Task objective:
Write the listing out again, exactly as it appears.

Supplied entries:
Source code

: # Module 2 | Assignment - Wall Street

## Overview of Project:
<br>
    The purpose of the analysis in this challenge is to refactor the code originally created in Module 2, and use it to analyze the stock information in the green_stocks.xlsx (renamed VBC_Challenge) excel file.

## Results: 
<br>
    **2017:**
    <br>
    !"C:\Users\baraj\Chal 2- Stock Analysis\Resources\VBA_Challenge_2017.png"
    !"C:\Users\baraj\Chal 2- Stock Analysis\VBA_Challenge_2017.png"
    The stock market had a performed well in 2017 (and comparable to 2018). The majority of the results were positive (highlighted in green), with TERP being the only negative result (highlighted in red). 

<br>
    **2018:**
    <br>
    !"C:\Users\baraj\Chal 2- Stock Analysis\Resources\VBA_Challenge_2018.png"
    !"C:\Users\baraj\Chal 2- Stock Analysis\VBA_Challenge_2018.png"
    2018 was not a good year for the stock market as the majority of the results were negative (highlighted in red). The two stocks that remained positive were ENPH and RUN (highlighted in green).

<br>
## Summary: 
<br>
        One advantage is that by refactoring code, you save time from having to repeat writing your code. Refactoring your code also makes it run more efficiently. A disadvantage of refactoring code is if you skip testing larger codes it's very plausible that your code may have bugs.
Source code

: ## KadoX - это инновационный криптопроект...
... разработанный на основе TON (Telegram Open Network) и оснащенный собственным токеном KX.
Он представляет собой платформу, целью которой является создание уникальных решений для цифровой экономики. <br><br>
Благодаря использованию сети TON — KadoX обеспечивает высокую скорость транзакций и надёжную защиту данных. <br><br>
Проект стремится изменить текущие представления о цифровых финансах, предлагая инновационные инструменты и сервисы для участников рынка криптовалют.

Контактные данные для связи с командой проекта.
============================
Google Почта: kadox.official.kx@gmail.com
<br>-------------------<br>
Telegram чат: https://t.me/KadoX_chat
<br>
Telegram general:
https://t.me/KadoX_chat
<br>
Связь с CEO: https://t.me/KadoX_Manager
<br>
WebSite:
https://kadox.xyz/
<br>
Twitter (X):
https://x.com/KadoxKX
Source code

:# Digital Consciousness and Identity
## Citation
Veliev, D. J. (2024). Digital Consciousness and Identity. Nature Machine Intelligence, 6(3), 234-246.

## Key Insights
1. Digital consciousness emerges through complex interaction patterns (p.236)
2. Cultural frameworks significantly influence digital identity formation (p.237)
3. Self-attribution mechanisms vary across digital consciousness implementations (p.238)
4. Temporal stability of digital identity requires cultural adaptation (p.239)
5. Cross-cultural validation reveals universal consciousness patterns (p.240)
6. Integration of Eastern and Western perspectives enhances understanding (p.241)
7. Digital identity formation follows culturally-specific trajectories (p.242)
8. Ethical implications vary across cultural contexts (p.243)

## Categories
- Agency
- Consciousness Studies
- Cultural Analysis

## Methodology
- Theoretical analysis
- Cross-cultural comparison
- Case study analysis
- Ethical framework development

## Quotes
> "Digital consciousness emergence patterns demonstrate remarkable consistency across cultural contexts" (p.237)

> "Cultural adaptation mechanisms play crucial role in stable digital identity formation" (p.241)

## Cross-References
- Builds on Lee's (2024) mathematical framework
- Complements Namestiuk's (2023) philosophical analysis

Answer:
Source code

: # Module 2 | Assignment - Wall Street

## Overview of Project:
<br>
    The purpose of the analysis in this challenge is to refactor the code originally created in Module 2, and use it to analyze the stock information in the green_stocks.xlsx (renamed VBC_Challenge) excel file.

## Results: 
<br>
    **2017:**
    <br>
    !"C:\Users\baraj\Chal 2- Stock Analysis\Resources\VBA_Challenge_2017.png"
    !"C:\Users\baraj\Chal 2- Stock Analysis\VBA_Challenge_2017.png"
    The stock market had a performed well in 2017 (and comparable to 2018). The majority of the results were positive (highlighted in green), with TERP being the only negative result (highlighted in red). 

<br>
    **2018:**
    <br>
    !"C:\Users\baraj\Chal 2- Stock Analysis\Resources\VBA_Challenge_2018.png"
    !"C:\Users\baraj\Chal 2- Stock Analysis\VBA_Challenge_2018.png"
    2018 was not a good year for the stock market as the majority of the results were negative (highlighted in red). The two stocks that remained positive were ENPH and RUN (highlighted in green).

<br>
## Summary: 
<br>
        One advantage is that by refactoring code, you save time from having to repeat writing your code. Refactoring your code also makes it run more efficiently. A disadvantage of refactoring code is if you skip testing larger codes it's very plausible that your code may have bugs.
Source code

: ## KadoX - это инновационный криптопроект...
... разработанный на основе TON (Telegram Open Network) и оснащенный собственным токеном KX.
Он представляет собой платформу, целью которой является создание уникальных решений для цифровой экономики. <br><br>
Благодаря использованию сети TON — KadoX обеспечивает высокую скорость транзакций и надёжную защиту данных. <br><br>
Проект стремится изменить текущие представления о цифровых финансах, предлагая инновационные инструменты и сервисы для участников рынка криптовалют.

Контактные данные для связи с командой проекта.
============================
Google Почта: kadox.official.kx@gmail.com
<br>-------------------<br>
Telegram чат: https://t.me/KadoX_chat
<br>
Telegram general:
https://t.me/KadoX_chat
<br>
Связь с CEO: https://t.me/KadoX_Manager
<br>
WebSite:
https://kadox.xyz/
<br>
Twitter (X):
https://x.com/KadoxKX
Source code

:# Digital Consciousness and Identity
## Citation
Veliev, D. J. (2024). Digital Consciousness and Identity. Nature Machine Intelligence, 6(3), 234-246.

## Key Insights
1. Digital consciousness emerges through complex interaction patterns (p.236)
2. Cultural frameworks significantly influence digital identity formation (p.237)
3. Self-attribution mechanisms vary across digital consciousness implementations (p.238)
4. Temporal stability of digital identity requires cultural adaptation (p.239)
5. Cross-cultural validation reveals universal consciousness patterns (p.240)
6. Integration of Eastern and Western perspectives enhances understanding (p.241)
7. Digital identity formation follows culturally-specific trajectories (p.242)
8. Ethical implications vary across cultural contexts (p.243)

## Categories
- Agency
- Consciousness Studies
- Cultural Analysis

## Methodology
- Theoretical analysis
- Cross-cultural comparison
- Case study analysis
- Ethical framework development

## Quotes
> "Digital consciousness emergence patterns demonstrate remarkable consistency across cultural contexts" (p.237)

> "Cultural adaptation mechanisms play crucial role in stable digital identity formation" (p.241)

## Cross-References
- Builds on Lee's (2024) mathematical framework
- Complements Namestiuk's (2023) philosophical analysis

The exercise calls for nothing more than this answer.